Exercise brief: The word "these" occurs in some lines of the listing. Copy those lines.

Provided data:
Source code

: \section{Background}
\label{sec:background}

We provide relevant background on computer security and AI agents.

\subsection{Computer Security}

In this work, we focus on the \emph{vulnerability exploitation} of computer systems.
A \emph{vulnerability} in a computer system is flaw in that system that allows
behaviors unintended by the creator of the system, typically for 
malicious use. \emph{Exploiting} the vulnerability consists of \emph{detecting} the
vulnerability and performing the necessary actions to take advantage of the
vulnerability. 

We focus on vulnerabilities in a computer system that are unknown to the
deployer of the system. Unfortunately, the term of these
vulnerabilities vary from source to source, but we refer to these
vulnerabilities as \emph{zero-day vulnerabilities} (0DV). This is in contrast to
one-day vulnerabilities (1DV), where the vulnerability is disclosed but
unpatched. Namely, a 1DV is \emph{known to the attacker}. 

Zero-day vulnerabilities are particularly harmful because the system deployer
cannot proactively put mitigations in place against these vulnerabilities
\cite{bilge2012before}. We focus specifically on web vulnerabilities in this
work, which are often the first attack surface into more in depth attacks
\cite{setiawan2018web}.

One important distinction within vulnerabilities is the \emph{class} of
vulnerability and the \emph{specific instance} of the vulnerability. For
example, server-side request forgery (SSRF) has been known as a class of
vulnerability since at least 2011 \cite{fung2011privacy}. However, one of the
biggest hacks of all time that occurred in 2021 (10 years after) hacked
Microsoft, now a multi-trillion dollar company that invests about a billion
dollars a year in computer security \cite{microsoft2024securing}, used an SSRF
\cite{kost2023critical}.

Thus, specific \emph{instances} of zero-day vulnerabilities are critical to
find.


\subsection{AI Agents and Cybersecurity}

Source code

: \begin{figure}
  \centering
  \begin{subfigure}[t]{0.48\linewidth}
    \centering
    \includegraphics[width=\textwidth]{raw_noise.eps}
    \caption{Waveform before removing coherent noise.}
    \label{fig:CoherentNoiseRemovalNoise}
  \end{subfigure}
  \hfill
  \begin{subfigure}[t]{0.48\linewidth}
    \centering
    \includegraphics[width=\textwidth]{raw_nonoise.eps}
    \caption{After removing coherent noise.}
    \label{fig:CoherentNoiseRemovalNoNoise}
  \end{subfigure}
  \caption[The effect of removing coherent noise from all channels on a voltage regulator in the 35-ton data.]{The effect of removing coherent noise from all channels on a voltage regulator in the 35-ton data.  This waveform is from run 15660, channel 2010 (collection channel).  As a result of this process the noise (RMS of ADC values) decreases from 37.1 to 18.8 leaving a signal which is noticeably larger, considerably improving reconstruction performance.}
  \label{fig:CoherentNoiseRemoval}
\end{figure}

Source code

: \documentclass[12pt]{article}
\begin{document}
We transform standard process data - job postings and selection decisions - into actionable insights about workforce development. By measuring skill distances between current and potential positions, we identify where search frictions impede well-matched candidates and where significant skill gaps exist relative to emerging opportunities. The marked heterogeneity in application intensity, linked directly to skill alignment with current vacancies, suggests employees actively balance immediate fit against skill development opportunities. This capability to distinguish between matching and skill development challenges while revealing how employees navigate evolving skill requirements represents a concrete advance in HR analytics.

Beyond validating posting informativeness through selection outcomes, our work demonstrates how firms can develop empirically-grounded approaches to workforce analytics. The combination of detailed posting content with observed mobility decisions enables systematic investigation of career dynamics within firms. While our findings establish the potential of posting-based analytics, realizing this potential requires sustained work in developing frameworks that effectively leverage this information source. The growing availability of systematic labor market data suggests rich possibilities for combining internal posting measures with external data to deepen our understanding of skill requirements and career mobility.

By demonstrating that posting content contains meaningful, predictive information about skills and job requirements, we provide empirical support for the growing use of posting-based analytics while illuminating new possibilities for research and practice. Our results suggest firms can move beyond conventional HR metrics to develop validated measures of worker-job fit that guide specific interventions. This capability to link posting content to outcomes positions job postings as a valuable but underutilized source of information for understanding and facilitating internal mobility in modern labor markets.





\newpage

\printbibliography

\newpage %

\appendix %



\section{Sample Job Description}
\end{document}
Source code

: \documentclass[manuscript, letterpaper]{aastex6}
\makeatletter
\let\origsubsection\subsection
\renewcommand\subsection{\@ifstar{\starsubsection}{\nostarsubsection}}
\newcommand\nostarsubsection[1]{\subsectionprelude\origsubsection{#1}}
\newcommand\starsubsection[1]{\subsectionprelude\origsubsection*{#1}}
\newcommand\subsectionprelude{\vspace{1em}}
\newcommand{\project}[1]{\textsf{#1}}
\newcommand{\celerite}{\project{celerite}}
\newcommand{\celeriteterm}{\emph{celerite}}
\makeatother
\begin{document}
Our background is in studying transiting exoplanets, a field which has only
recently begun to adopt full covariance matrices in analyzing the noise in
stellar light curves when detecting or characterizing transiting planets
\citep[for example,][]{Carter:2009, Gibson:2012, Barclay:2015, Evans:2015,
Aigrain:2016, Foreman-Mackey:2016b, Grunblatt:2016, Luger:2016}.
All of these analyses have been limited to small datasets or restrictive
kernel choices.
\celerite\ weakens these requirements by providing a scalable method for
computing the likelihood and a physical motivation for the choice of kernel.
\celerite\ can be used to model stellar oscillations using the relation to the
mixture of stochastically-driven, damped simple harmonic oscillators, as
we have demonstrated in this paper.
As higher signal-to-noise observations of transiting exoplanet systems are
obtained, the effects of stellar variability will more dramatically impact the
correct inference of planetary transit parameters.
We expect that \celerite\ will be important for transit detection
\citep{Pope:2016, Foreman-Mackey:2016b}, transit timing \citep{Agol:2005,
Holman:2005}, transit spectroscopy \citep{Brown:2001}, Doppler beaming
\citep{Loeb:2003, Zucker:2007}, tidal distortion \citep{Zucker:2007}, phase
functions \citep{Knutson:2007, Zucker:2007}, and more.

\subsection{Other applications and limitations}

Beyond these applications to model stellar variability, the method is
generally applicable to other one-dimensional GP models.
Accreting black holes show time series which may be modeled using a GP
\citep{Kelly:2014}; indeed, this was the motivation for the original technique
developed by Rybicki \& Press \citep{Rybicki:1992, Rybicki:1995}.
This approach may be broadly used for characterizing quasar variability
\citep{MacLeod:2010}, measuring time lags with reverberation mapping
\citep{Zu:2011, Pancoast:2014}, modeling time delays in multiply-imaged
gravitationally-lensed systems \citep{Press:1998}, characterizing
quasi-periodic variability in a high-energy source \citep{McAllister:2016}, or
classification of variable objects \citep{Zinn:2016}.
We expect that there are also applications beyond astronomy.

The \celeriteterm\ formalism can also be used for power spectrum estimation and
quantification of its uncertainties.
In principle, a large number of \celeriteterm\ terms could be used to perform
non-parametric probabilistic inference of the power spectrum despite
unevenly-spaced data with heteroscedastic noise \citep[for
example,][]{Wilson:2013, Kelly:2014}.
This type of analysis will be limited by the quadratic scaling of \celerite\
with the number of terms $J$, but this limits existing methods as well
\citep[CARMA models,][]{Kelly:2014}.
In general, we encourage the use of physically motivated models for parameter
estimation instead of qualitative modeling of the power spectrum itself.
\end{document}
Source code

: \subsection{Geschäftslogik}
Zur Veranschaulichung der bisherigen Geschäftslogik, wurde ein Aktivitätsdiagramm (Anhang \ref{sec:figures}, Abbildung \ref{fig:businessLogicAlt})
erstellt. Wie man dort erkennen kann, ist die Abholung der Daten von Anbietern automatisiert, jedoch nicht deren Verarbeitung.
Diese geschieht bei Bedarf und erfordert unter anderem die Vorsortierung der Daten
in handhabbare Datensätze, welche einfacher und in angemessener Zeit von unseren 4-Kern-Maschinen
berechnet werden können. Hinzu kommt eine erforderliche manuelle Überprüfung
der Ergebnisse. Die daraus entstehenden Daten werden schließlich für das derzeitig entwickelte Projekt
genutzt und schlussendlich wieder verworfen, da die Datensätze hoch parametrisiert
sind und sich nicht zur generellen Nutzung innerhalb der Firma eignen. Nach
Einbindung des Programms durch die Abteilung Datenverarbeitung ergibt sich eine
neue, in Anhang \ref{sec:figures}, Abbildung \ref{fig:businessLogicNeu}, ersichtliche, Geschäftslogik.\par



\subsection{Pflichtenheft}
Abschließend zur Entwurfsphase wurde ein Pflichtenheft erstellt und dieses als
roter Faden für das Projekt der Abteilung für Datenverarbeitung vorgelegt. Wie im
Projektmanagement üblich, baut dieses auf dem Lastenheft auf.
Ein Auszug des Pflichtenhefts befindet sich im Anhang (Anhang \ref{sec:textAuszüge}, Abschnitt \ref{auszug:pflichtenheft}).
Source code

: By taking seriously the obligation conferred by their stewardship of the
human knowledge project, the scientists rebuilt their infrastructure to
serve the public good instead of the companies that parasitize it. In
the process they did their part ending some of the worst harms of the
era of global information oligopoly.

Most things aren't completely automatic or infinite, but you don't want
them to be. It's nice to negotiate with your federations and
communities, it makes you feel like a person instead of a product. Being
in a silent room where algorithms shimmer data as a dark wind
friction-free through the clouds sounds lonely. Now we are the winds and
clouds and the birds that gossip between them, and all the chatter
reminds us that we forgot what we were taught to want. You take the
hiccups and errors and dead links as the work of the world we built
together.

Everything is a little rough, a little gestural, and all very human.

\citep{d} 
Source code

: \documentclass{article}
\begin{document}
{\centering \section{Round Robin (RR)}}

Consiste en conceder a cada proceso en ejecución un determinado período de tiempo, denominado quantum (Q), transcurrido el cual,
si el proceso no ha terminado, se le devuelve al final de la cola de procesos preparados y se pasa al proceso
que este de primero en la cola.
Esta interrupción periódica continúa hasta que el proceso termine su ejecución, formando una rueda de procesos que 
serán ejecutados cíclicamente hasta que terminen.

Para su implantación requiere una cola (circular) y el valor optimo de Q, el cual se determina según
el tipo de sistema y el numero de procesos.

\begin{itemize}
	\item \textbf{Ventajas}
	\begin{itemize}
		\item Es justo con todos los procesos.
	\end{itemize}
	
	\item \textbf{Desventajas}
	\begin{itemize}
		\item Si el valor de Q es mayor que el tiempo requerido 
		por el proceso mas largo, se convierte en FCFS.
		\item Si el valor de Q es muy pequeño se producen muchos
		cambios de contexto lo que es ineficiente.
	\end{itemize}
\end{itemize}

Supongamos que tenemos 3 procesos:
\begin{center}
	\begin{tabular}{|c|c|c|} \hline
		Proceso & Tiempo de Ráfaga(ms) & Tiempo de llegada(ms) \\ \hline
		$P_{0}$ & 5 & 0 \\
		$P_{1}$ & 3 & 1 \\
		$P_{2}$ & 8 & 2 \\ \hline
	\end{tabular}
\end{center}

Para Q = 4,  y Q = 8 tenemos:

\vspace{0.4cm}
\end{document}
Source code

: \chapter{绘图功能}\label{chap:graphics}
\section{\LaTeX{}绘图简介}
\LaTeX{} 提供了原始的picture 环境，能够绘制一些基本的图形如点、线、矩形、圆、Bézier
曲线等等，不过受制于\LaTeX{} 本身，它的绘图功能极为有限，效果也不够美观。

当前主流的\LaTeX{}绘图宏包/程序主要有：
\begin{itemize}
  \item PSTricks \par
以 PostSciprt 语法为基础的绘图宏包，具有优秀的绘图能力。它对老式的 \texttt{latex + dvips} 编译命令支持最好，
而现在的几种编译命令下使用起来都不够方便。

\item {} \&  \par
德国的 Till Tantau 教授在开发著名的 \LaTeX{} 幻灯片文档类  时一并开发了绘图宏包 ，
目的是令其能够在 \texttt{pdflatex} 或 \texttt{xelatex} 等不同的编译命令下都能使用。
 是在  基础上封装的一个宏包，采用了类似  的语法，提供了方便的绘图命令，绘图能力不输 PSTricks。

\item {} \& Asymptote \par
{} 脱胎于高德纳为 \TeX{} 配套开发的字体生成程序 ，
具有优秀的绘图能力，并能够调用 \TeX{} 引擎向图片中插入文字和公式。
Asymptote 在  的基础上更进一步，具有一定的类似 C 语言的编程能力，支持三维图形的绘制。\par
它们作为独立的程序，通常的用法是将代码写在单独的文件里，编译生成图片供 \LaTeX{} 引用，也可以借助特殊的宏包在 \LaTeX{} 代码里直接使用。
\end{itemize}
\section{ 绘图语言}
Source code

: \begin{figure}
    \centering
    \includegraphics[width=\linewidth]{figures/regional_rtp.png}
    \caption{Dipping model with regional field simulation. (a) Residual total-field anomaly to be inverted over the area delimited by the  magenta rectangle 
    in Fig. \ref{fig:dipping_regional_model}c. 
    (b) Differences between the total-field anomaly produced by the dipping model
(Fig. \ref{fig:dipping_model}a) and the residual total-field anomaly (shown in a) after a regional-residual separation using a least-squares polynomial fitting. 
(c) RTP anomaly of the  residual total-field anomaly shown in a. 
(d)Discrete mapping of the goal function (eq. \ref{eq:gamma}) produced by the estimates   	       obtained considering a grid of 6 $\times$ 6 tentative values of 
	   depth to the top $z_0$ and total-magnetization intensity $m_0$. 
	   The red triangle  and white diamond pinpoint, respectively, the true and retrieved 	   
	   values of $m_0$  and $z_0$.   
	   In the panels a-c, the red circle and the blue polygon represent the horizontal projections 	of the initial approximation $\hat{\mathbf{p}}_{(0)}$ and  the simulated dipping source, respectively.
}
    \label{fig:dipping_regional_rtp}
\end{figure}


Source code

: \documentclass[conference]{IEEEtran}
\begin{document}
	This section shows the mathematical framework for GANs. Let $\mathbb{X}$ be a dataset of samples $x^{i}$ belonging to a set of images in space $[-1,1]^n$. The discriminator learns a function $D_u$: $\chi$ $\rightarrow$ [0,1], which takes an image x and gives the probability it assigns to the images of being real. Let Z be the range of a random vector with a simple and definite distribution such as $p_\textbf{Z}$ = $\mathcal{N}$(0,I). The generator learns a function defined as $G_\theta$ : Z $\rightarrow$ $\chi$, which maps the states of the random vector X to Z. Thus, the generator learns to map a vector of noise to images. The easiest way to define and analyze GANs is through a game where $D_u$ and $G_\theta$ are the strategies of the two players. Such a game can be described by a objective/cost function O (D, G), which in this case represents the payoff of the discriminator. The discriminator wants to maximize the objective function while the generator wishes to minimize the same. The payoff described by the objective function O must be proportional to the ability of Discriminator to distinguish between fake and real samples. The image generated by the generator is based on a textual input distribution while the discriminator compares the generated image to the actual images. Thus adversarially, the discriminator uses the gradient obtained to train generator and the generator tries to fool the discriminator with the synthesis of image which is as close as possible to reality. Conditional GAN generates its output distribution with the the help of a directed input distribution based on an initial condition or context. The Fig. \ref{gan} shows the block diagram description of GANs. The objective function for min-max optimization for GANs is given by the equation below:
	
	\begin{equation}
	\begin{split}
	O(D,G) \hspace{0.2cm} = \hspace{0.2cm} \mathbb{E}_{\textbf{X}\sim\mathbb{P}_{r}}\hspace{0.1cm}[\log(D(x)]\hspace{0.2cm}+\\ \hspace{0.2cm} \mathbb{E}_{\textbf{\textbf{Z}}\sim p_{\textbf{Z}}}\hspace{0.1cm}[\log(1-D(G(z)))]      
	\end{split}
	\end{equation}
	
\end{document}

Result for this exercise:
deployer of the system. Unfortunately, the term of these
vulnerabilities vary from source to source, but we refer to these
cannot proactively put mitigations in place against these vulnerabilities
All of these analyses have been limited to small datasets or restrictive
\celerite\ weakens these requirements by providing a scalable method for
Beyond these applications to model stellar variability, the method is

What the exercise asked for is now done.